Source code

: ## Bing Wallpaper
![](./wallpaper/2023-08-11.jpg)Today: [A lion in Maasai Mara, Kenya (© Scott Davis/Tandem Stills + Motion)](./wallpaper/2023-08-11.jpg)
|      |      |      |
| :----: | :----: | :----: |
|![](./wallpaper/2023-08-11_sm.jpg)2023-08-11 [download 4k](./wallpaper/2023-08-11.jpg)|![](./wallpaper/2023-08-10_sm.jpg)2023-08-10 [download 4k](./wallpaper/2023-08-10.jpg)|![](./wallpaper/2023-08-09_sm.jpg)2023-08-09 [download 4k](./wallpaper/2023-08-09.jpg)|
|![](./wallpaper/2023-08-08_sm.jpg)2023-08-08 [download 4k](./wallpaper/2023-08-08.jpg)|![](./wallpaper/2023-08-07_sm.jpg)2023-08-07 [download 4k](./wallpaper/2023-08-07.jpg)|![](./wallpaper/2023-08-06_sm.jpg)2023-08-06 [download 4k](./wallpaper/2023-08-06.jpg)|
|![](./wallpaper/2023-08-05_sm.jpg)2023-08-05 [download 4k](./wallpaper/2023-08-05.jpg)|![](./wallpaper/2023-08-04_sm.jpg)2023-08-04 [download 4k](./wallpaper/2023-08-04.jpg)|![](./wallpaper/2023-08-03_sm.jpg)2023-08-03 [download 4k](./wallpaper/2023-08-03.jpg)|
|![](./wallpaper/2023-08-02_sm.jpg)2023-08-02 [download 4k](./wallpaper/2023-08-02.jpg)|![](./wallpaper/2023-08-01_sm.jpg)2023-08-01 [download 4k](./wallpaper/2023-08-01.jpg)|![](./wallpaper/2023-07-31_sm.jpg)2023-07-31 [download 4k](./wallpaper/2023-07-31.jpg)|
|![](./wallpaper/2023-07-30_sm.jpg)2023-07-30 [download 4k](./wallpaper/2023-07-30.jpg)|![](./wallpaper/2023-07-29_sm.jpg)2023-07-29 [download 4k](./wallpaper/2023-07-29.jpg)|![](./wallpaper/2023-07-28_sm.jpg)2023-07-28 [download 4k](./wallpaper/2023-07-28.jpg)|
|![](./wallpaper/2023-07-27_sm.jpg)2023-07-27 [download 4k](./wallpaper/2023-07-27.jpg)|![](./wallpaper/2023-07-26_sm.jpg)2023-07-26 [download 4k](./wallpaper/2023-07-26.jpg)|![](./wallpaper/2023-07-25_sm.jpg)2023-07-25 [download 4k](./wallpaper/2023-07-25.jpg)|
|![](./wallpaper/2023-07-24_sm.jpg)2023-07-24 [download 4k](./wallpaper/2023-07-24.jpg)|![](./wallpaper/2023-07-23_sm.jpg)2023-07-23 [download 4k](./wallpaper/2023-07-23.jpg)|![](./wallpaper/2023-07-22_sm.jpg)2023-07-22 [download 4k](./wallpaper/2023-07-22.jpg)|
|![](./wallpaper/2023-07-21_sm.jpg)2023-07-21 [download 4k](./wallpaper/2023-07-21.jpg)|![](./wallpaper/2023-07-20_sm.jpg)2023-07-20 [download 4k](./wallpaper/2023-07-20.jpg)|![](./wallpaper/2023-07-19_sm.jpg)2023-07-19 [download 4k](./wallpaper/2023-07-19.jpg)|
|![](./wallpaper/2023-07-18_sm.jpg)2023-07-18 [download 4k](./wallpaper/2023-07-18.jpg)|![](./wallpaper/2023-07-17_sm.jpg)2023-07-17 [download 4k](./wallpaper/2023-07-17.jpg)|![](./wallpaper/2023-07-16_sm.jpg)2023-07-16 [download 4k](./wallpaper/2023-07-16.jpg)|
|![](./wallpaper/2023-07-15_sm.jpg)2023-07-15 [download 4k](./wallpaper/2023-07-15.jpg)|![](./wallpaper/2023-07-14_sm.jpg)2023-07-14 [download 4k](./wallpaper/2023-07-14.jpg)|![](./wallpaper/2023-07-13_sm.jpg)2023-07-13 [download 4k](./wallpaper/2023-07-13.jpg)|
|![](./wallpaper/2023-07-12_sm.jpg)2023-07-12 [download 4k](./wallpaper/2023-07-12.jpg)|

# # # #

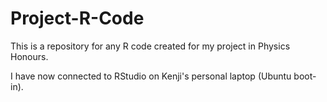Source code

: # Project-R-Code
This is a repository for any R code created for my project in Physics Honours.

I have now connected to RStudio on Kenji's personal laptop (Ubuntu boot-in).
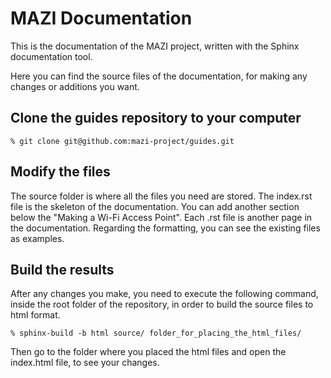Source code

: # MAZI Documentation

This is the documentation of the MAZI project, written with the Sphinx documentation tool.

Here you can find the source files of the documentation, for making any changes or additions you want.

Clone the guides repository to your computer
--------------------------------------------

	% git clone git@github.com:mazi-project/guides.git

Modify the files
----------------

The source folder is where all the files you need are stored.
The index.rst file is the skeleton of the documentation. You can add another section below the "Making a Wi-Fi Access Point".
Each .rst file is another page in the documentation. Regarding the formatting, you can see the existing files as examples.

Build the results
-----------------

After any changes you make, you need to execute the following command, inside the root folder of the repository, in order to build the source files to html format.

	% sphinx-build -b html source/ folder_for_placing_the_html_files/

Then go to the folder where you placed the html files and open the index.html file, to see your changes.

# # # #

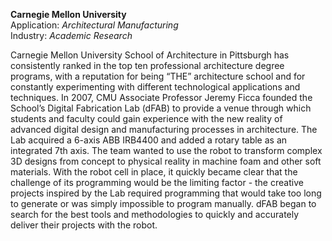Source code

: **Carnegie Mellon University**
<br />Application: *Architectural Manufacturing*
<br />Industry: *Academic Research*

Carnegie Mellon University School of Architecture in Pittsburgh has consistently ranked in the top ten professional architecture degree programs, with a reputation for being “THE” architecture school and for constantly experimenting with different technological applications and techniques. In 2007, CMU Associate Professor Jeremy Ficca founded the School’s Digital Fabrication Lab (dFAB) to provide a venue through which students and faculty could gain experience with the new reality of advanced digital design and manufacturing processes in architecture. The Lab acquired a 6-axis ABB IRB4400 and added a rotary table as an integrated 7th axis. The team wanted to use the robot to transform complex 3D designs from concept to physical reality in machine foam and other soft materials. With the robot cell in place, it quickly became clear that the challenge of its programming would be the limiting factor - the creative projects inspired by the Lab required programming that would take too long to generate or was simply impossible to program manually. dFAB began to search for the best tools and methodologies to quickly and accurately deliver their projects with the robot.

# # # #

▶ Activity:
With the line holding "<br />Application: *Architectural" as the first and the line holding "<br />Industry: *Academic Research*" as the last, please transcribe exactly the lines of the material above in that range and nothing else.

▶ Task response:
<br />Application: *Architectural Manufacturing*
<br />Industry: *Academic Research*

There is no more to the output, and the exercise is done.